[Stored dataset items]

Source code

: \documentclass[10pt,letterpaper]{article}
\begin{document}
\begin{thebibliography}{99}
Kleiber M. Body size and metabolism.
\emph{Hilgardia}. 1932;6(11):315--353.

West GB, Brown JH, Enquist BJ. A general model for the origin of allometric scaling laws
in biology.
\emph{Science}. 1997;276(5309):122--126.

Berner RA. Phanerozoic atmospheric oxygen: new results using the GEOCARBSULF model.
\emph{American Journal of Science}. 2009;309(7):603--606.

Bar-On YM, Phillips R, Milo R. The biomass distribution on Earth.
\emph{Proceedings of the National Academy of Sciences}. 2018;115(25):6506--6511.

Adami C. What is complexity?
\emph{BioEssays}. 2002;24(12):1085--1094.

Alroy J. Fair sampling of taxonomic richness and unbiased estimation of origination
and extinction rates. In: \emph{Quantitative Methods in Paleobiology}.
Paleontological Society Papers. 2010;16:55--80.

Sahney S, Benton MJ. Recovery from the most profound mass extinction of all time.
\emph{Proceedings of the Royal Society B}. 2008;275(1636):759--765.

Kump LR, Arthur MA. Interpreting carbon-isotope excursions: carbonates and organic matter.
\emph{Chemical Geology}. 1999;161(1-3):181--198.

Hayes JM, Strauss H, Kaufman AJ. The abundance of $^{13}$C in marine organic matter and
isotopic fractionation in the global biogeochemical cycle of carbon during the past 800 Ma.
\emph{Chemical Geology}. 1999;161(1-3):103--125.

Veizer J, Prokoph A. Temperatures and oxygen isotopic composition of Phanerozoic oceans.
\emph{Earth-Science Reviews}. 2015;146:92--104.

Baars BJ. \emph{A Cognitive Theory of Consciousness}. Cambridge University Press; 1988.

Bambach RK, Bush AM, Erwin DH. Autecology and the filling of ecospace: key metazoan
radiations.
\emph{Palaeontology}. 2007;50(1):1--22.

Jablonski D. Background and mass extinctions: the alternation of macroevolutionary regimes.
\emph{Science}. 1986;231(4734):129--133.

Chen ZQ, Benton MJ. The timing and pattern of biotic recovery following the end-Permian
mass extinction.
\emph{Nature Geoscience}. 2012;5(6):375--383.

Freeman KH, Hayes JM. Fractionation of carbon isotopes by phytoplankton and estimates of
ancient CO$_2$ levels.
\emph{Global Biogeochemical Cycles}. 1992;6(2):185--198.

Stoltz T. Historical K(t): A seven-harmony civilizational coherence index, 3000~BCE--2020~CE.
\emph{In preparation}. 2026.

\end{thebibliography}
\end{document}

---

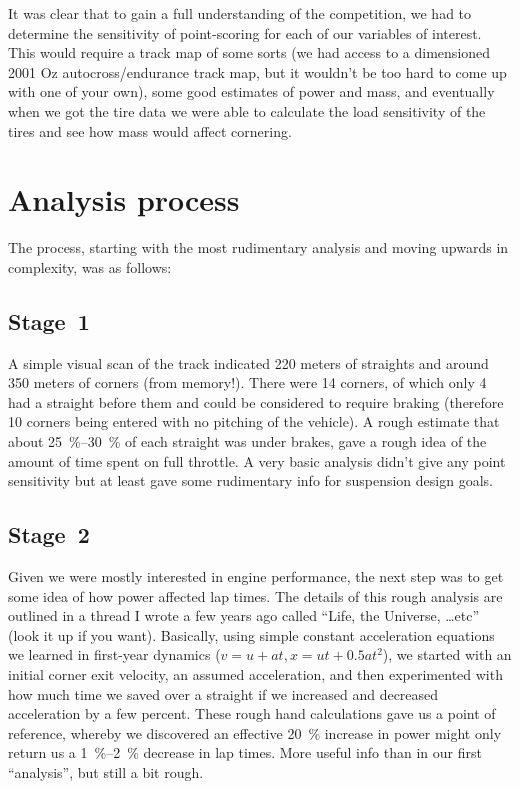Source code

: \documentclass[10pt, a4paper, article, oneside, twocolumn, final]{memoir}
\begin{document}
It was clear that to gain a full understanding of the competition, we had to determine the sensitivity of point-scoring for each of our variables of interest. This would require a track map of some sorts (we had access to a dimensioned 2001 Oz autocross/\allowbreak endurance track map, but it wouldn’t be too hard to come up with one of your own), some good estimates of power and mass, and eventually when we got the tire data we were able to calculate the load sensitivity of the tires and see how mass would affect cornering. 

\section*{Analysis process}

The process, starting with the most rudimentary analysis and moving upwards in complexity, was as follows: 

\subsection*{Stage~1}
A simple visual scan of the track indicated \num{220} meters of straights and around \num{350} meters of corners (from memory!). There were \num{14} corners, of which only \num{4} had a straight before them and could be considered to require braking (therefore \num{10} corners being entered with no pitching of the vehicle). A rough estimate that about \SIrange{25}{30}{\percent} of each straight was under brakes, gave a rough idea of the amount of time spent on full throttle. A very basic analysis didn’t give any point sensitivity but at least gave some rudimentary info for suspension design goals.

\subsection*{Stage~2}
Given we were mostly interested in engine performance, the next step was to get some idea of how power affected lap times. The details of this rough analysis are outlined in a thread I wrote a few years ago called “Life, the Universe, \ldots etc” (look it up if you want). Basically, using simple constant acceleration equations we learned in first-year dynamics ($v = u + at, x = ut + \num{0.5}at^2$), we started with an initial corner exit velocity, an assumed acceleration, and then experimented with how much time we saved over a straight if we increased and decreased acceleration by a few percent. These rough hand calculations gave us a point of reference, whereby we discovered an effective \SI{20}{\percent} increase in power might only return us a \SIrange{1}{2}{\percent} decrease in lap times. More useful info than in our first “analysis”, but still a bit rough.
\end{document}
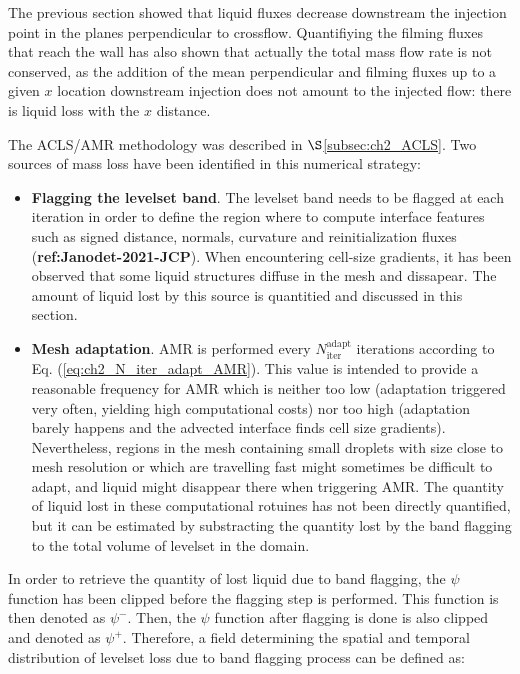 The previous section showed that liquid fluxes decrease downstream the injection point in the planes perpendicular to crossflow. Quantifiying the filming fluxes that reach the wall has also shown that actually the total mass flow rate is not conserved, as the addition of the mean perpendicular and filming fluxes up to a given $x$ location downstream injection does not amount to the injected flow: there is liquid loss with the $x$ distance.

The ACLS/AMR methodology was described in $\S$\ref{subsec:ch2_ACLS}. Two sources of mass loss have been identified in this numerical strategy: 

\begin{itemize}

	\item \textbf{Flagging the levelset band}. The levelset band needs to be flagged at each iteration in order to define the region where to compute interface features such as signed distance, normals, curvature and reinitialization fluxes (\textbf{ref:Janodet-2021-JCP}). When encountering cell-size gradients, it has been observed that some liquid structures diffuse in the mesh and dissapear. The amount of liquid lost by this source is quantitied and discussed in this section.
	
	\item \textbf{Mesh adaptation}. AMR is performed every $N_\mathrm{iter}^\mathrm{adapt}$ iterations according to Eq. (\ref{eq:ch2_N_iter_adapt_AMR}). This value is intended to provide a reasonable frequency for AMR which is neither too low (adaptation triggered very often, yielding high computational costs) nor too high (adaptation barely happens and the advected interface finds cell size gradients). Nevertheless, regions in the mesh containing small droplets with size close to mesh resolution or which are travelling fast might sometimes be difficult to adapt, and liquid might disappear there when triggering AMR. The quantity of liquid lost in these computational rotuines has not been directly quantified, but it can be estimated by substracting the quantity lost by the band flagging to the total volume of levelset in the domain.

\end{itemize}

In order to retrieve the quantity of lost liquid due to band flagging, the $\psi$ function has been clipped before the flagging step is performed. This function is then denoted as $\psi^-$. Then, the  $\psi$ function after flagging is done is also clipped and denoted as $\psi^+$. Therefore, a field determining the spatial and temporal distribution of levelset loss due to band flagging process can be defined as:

* * *

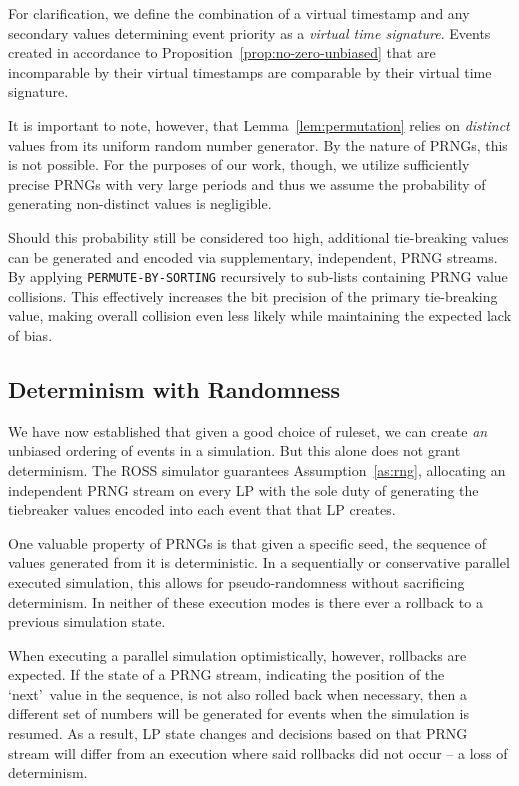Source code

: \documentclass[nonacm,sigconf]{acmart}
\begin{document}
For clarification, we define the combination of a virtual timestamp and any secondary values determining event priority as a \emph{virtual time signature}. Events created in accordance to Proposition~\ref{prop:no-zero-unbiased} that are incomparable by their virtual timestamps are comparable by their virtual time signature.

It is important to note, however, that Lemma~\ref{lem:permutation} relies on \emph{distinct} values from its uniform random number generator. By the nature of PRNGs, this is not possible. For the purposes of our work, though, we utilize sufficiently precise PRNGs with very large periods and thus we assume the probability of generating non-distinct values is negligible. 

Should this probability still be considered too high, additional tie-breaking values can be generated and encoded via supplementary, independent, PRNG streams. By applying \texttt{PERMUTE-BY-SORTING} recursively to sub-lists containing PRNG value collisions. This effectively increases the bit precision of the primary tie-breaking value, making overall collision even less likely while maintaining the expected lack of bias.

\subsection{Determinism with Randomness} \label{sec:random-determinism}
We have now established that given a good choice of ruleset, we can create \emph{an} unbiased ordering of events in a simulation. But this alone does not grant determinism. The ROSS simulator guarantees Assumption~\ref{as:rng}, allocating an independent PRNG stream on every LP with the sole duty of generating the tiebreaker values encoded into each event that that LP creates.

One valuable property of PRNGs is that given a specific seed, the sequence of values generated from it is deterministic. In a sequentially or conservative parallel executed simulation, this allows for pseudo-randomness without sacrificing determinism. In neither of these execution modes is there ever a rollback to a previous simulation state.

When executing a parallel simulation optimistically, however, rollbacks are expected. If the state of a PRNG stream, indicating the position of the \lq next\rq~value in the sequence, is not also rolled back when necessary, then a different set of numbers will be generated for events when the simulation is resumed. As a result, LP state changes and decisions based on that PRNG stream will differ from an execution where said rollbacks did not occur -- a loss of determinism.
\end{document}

**What this task involves**
Please give the number of lines above that contain "Geology", without any other words.

**Answer box**
2